Walmart testing a new mobile checkout service for garden center

by Kim Souza ([email protected]) 1,078 views 

Walmart announced Thursday (April 19) it’s testing a new mobile checkout service – “Check Out With Me” – in more than 350 U.S. stores. The service is available at Arkansas Supercenters in Bentonville, Berryville, Fayetteville, Mountain Home and Rogers.

The retailer said inside the lawn and garden center of Supercenters taking part in the are employees with cellular devices and Bluetooth printers who will scan the items, process a card payment and provide a paper receipt for customers.

On the heels of lingering winter weather, Walmart said it has restocked its garden centers with annuals, perennials, lawn furniture, soil and amendments as well as grills. Customers who want to purchase stepping stones or other products outside the store typically have to go into the store, have a cashier look up the item and then ring up the sale. They then have to take the receipt out into the lot and load their items into their cars. The new service saves customers steps and time when shopping for lawn and garden items and is being launched with the spring planting season.

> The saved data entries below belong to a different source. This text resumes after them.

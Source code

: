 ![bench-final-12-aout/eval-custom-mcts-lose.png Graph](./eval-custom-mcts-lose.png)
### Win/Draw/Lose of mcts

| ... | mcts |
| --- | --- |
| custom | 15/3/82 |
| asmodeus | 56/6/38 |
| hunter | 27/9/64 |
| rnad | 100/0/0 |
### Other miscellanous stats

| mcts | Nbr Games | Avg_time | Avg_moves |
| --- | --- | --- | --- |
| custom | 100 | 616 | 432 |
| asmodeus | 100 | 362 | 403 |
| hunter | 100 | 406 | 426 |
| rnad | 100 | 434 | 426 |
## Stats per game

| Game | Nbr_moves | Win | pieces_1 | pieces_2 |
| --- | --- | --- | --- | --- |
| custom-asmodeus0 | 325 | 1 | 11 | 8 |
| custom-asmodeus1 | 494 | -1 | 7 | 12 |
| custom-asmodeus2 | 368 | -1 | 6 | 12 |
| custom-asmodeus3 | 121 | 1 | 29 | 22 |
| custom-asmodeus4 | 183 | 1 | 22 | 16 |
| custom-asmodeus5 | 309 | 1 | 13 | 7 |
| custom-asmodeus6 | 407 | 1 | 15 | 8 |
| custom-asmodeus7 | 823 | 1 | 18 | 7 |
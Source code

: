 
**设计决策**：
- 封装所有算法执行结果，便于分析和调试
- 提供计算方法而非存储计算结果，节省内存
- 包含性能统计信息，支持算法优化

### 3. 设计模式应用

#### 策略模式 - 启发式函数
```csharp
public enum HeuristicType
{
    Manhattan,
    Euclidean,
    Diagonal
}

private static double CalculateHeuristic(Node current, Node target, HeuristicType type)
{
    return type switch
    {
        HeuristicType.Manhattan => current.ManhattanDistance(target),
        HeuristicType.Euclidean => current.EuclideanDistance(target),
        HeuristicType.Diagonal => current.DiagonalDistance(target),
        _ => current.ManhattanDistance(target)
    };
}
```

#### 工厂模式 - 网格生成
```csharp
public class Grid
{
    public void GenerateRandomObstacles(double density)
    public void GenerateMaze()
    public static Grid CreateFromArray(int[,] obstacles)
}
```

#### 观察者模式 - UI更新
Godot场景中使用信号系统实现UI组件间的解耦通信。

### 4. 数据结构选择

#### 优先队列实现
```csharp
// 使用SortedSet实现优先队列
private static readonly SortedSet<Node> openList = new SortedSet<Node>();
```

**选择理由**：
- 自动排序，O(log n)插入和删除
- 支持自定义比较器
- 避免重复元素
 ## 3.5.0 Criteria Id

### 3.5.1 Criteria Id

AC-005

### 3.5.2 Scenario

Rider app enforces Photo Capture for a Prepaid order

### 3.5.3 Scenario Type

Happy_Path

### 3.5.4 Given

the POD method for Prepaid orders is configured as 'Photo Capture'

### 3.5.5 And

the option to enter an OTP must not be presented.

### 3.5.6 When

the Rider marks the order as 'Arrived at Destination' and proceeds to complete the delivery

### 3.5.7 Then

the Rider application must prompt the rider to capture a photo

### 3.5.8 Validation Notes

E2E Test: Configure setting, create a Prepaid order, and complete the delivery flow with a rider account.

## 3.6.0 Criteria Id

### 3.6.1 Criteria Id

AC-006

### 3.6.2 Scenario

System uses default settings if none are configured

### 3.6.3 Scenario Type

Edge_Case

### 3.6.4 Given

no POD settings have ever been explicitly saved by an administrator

Employees wearing the “Check Out With Me” sash can scan the product on site and process a card payment. Cash transactions must go through a register. This is the first time Walmart has offered a service with mobile checkout options outside the store. Walmart is testing Scan & Go in select stores but that still requires shoppers register to upload the information from the scanning device. Other retailers like Dillards and JC Penney typically use mobile checkout during the busy holiday season and Chick-fil-A uses mobile pay to speed up the drive-thru wait times at its busy restaurants.

Walmart said it will test the new process and listen to its customers as it works on ways to meet shopper expectations. The retailer is not hiring additional staff for the test but is training existing employees who work in lawn and garden centers.

“Check Out With Me is the latest example of our commitment to deliver a more convenient shopping experience that saves our customers time,” the retailer noted.

One of the biggest complaints from Walmart shoppers is the time they spend in line waiting to pay for purchases. Walmart has doubled down on the number of self-checkouts in its 4,700 U.S. stores which has also met with mixed sentiment from its 140 million weekly shoppers.